* Task description
Nothing but the line with "0.516607 & 0.516607" and the lines after it, through the end of the records below, is to be repeated, exactly as it is.

* Data listing
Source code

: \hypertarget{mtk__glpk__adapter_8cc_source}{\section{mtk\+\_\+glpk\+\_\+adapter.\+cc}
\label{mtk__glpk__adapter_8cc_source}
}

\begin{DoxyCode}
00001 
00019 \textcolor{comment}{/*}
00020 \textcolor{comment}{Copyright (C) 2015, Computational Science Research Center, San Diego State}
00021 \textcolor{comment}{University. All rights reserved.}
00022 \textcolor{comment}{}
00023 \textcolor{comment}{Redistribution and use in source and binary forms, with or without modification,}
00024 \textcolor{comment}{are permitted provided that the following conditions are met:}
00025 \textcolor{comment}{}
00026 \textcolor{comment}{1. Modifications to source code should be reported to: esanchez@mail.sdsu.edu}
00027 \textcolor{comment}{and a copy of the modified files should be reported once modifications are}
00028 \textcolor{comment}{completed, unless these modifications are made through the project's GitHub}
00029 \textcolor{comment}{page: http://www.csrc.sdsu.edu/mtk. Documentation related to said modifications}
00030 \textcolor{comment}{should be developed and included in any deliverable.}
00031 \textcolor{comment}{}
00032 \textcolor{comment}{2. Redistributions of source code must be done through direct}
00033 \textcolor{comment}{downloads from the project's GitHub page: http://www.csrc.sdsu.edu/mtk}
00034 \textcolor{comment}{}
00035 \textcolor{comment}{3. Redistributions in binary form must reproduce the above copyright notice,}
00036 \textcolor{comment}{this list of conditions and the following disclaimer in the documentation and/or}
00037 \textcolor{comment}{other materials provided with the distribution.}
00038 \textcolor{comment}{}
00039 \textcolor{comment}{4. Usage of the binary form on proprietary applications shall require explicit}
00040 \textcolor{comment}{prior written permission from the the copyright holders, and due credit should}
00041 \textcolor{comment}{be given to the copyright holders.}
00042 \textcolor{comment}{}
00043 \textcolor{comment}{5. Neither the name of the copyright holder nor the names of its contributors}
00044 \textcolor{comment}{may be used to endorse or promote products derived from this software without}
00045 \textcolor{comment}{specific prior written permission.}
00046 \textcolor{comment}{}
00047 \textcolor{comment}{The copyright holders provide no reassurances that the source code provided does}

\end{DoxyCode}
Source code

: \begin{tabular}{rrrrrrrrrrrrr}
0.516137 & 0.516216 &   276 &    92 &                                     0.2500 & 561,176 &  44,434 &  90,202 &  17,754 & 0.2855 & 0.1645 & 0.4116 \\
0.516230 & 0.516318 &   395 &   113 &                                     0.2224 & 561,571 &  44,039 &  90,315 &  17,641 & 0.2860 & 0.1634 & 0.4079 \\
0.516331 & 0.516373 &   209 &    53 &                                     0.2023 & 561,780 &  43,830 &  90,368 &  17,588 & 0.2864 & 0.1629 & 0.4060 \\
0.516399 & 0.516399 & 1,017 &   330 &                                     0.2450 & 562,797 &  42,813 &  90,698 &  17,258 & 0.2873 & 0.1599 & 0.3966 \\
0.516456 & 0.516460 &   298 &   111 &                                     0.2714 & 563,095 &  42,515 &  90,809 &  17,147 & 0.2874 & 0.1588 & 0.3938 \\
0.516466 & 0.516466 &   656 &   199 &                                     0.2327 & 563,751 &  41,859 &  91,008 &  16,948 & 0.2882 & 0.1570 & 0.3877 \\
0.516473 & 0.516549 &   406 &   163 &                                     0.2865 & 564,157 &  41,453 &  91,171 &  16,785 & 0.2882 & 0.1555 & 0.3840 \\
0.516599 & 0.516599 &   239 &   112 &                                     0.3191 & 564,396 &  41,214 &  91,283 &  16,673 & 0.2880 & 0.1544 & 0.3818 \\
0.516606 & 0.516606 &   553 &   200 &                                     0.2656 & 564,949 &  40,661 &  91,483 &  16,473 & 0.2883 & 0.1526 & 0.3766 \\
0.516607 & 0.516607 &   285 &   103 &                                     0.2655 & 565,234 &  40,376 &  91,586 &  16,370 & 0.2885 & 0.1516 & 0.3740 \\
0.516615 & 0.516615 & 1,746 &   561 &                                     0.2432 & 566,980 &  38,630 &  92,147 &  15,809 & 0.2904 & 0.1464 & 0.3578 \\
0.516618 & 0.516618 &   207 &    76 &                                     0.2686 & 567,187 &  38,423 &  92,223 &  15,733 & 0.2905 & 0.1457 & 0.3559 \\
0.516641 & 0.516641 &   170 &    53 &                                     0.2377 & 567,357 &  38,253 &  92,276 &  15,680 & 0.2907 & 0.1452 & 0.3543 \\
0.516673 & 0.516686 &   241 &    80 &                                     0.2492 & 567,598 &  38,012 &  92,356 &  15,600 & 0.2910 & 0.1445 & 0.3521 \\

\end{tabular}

* Your solution
0.516607 & 0.516607 &   285 &   103 &                                     0.2655 & 565,234 &  40,376 &  91,586 &  16,370 & 0.2885 & 0.1516 & 0.3740 \\
0.516615 & 0.516615 & 1,746 &   561 &                                     0.2432 & 566,980 &  38,630 &  92,147 &  15,809 & 0.2904 & 0.1464 & 0.3578 \\
0.516618 & 0.516618 &   207 &    76 &                                     0.2686 & 567,187 &  38,423 &  92,223 &  15,733 & 0.2905 & 0.1457 & 0.3559 \\
0.516641 & 0.516641 &   170 &    53 &                                     0.2377 & 567,357 &  38,253 &  92,276 &  15,680 & 0.2907 & 0.1452 & 0.3543 \\
0.516673 & 0.516686 &   241 &    80 &                                     0.2492 & 567,598 &  38,012 &  92,356 &  15,600 & 0.2910 & 0.1445 & 0.3521 \\

\end{tabular}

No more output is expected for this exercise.